Scaling studies consistently report that increasing data and model size yields improved losses and often downstream metrics, but with diminishing returns at very large scales if data does not keep pace (2412.14415, 2501.05453).

5. Domain-Specific Challenges and Solutions

Vision and Video

Redundancy: Adjacent video frames are highly correlated, slowing scaling gains (2501.05453). Mitigation strategies include improved tokenization or loss functions.
Token Representation: Discrete quantization can create information bottlenecks, limiting model scaling (2410.13863). Continuous tokens offer higher fidelity and scaling latitude.
Decoding Order: Causal (GPT-style) order is efficient for autoregression but can struggle with compositionality; random order with bidirectional attention handles globally conditioned generation (2410.13863).
Efficiency: kv-cache and context truncation are essential for tractable inference at long horizon (2406.10981).

Language and Multimodal

Few-shot and in-context learning emerge above critical scale (2204.06745).
Language diffusion models converted from AR models can achieve competitive reasoning and infilling capabilities at scale (2410.17891).

Scientific Applications

Modeling fat tails and volatility requires multi-kernel or infinitely divisible processes, which can be represented as mixtures or via memory kernels (1305.3243, 2309.02661).
Parameter estimation: Analytical tractability is improved in models with closed-form Laplace transforms and method-of-moments estimators (2309.02661).
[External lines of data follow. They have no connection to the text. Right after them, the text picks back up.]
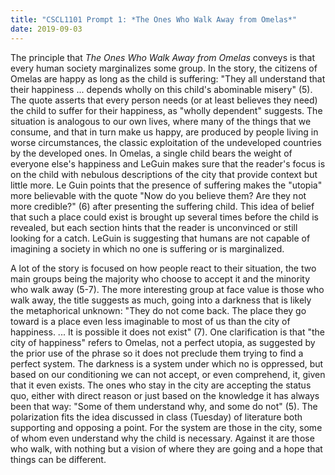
 ```yaml
---
title: "CSCL1101 Prompt 1: *The Ones Who Walk Away from Omelas*"
date: 2019-09-03
---
```


The principle that *The Ones Who Walk Away from Omelas* conveys is that every human society marginalizes some group. In the story, the citizens of Omelas  are happy as long as the child is suffering: "They all understand that their happiness ... depends wholly on this child's abominable misery" (5). The quote asserts that every person needs (or at least believes they need) the child to suffer for their happiness, as "wholly dependent" suggests. The situation is analogous to our own lives, where many of the things that we consume, and that in turn make us happy, are produced by people living in worse circumstances, the classic exploitation of the undeveloped countries by the developed ones. In Omelas, a  single child bears the weight of everyone else's happiness and LeGuin makes sure that the reader's focus is on the child with nebulous descriptions of the city that provide context but little more. Le Guin points that the presence of suffering makes the "utopia" more believable with the quote "Now do you believe them? Are they not more credible?" (6) after presenting the suffering child. This idea of belief that such a place could exist is brought up several times before the child is revealed, but each section hints that the reader is unconvinced or still looking for a catch. LeGuin is suggesting that humans are not capable of imagining a society in which no one is suffering or is marginalized.

A lot of the story is focused on how people react to their situation, the two main groups being the majority who choose to accept it and the minority who walk away (5-7). The more interesting group at face value is those who walk away, the title suggests as much, going into a darkness that is likely the metaphorical unknown: "They do not come back. The place they go toward is a place even less imaginable to most of us than the city of happiness. ... It is possible it does not exist" (7). One clarification is that "the city of happiness" refers to Omelas, not a perfect utopia, as suggested by the prior use of the phrase so it does not preclude them trying to find a perfect system. The darkness is a system under which no is oppressed, but based on our conditioning we can not accept, or even comprehend, it, given that it even exists. The ones who stay in the city are accepting the status quo, either with direct reason or just based on the knowledge it has always been that way: "Some of them understand why, and some do not" (5). The polarization fits the idea discussed in class (Tuesday) of literature both supporting and opposing a point. For the system are those in the city, some of whom even understand why the child is necessary. Against it are those who walk, with nothing but a vision of where they are going and a hope that things can be different.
6. Practical Implications and Future Directions

Generalization across domains: Autoregressive modeling and scaling laws are robust across language, vision, video, and even behavior modeling for autonomous driving (2412.14415).
Minimal inductive bias: Large-scale AR transformers with little domain-specific architectural bias can learn rich representations transferable to diverse downstream tasks (2501.05453).
End-to-end tokenization: Non-learned tokenizers (e.g., dVAE) may limit representation quality, especially for generation. Future research will likely emphasize learned, possibly continuous, tokenizers (2501.05453, 2410.13863).
Unified multimodal generative models, capable of both text and image (or video) generation and infilling, are enabled by autoregressive transformer architectures (2309.02591).
Hybrid paradigms: Diffusion and AR models are increasingly connected, with recent work translating AR LMs into diffusion LMs while preserving scaling and performance (2410.17891).
Data scaling as bottleneck: For very large models, data scale (and diversity) becomes the limiting factor for improvement (2412.14415).
Downstream application readiness: AR models scaled with sufficient data and compute reach or surpass the practical requirements for deployment in tasks requiring robustness and long-range temporal or contextual modeling in vision, video, or control (2412.14415, 2501.05453).

7. Summary Table: Scaling and Design Considerations in Autoregressive Models

Domain/Modality	Tokenization	Order/Attention	Best Scaling Design	Key Metrics
Language	Discrete (BPE)	Causal (GPT)	Large models + long context	Perplexity, accuracy
Image	Discrete (VQ/VQGAN)	Causal or random	Continuous tokens, random order (2410.13863)	FID, GenEval
Video	Discrete (dVAE)	Block/casual (3D)	Causal attention, kv-cache (2406.10981)	FVD, Step-FVD
Multi-modal	Discrete (VQ/CLIP)	Causal + retrieval	Token-based, retrieval-aug, contrastive dec. (2309.02591)	FID, CIDEr, VQA acc
Driving	Discrete	Causal (LLM style)	AR decoder with massive data (2412.14415)	mADE, mFDE, MR
Finance	Real-valued	AR/ARCH	Hybrid AR+regime, scaling kernels (1305.3243)	Volatility clustering
Diffusion LM	Discrete	Bidirectional	AR-to-diffusion adaption (2410.17891)	Reasoning, infilling

Autoregressive modeling, exemplified by the GPT series and its extensions, demonstrates robust scaling properties across a spectrum of domains when architectures, tokenizations, and generation orders are aligned with the domain structure. Scaling both model and data yields emergent capabilities and increasingly competitive or superior results on standard benchmarks. Continued research focuses on refining token representation (especially in vision), optimizing computational efficiency, and generalizing autoregressive modeling principles for cross-modal and scientific applications.